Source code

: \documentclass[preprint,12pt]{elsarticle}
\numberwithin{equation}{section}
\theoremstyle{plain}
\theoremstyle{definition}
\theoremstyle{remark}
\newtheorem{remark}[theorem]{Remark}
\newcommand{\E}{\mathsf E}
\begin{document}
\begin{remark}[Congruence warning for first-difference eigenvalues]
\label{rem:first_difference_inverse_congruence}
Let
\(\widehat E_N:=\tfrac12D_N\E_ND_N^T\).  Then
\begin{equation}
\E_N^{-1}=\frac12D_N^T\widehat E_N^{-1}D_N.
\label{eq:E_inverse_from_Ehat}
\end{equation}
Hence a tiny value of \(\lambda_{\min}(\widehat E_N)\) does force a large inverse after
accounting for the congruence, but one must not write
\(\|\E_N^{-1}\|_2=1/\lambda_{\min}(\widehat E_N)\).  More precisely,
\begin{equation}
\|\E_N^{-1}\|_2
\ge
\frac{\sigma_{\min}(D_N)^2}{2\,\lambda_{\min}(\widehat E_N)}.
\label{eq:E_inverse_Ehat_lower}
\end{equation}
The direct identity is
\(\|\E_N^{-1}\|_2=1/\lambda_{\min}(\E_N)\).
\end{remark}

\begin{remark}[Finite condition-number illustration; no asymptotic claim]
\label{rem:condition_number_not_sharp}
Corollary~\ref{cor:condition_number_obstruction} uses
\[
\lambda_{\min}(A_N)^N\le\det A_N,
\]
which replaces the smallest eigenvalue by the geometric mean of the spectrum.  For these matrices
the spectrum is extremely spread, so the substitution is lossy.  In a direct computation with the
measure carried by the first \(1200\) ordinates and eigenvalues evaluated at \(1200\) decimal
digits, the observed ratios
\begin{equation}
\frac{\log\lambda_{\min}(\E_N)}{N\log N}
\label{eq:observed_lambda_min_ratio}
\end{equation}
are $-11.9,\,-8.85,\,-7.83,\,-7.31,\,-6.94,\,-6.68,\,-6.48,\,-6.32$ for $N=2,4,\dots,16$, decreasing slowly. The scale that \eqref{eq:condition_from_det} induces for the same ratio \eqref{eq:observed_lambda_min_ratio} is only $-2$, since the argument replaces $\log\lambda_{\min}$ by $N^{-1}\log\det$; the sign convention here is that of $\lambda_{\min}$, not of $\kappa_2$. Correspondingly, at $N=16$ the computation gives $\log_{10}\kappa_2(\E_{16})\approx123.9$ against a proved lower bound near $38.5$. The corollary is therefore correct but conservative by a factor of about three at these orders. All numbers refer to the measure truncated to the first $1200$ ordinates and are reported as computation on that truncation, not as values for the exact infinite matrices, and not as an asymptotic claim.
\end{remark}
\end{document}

WHAT IS EXPECTED :: Every single line of the listing must be retyped exactly.

EXERCISE SOLUTION ::
Source code

: \documentclass[preprint,12pt]{elsarticle}
\numberwithin{equation}{section}
\theoremstyle{plain}
\theoremstyle{definition}
\theoremstyle{remark}
\newtheorem{remark}[theorem]{Remark}
\newcommand{\E}{\mathsf E}
\begin{document}
\begin{remark}[Congruence warning for first-difference eigenvalues]
\label{rem:first_difference_inverse_congruence}
Let
\(\widehat E_N:=\tfrac12D_N\E_ND_N^T\).  Then
\begin{equation}
\E_N^{-1}=\frac12D_N^T\widehat E_N^{-1}D_N.
\label{eq:E_inverse_from_Ehat}
\end{equation}
Hence a tiny value of \(\lambda_{\min}(\widehat E_N)\) does force a large inverse after
accounting for the congruence, but one must not write
\(\|\E_N^{-1}\|_2=1/\lambda_{\min}(\widehat E_N)\).  More precisely,
\begin{equation}
\|\E_N^{-1}\|_2
\ge
\frac{\sigma_{\min}(D_N)^2}{2\,\lambda_{\min}(\widehat E_N)}.
\label{eq:E_inverse_Ehat_lower}
\end{equation}
The direct identity is
\(\|\E_N^{-1}\|_2=1/\lambda_{\min}(\E_N)\).
\end{remark}

\begin{remark}[Finite condition-number illustration; no asymptotic claim]
\label{rem:condition_number_not_sharp}
Corollary~\ref{cor:condition_number_obstruction} uses
\[
\lambda_{\min}(A_N)^N\le\det A_N,
\]
which replaces the smallest eigenvalue by the geometric mean of the spectrum.  For these matrices
the spectrum is extremely spread, so the substitution is lossy.  In a direct computation with the
measure carried by the first \(1200\) ordinates and eigenvalues evaluated at \(1200\) decimal
digits, the observed ratios
\begin{equation}
\frac{\log\lambda_{\min}(\E_N)}{N\log N}
\label{eq:observed_lambda_min_ratio}
\end{equation}
are $-11.9,\,-8.85,\,-7.83,\,-7.31,\,-6.94,\,-6.68,\,-6.48,\,-6.32$ for $N=2,4,\dots,16$, decreasing slowly. The scale that \eqref{eq:condition_from_det} induces for the same ratio \eqref{eq:observed_lambda_min_ratio} is only $-2$, since the argument replaces $\log\lambda_{\min}$ by $N^{-1}\log\det$; the sign convention here is that of $\lambda_{\min}$, not of $\kappa_2$. Correspondingly, at $N=16$ the computation gives $\log_{10}\kappa_2(\E_{16})\approx123.9$ against a proved lower bound near $38.5$. The corollary is therefore correct but conservative by a factor of about three at these orders. All numbers refer to the measure truncated to the first $1200$ ordinates and are reported as computation on that truncation, not as values for the exact infinite matrices, and not as an asymptotic claim.
\end{remark}
\end{document}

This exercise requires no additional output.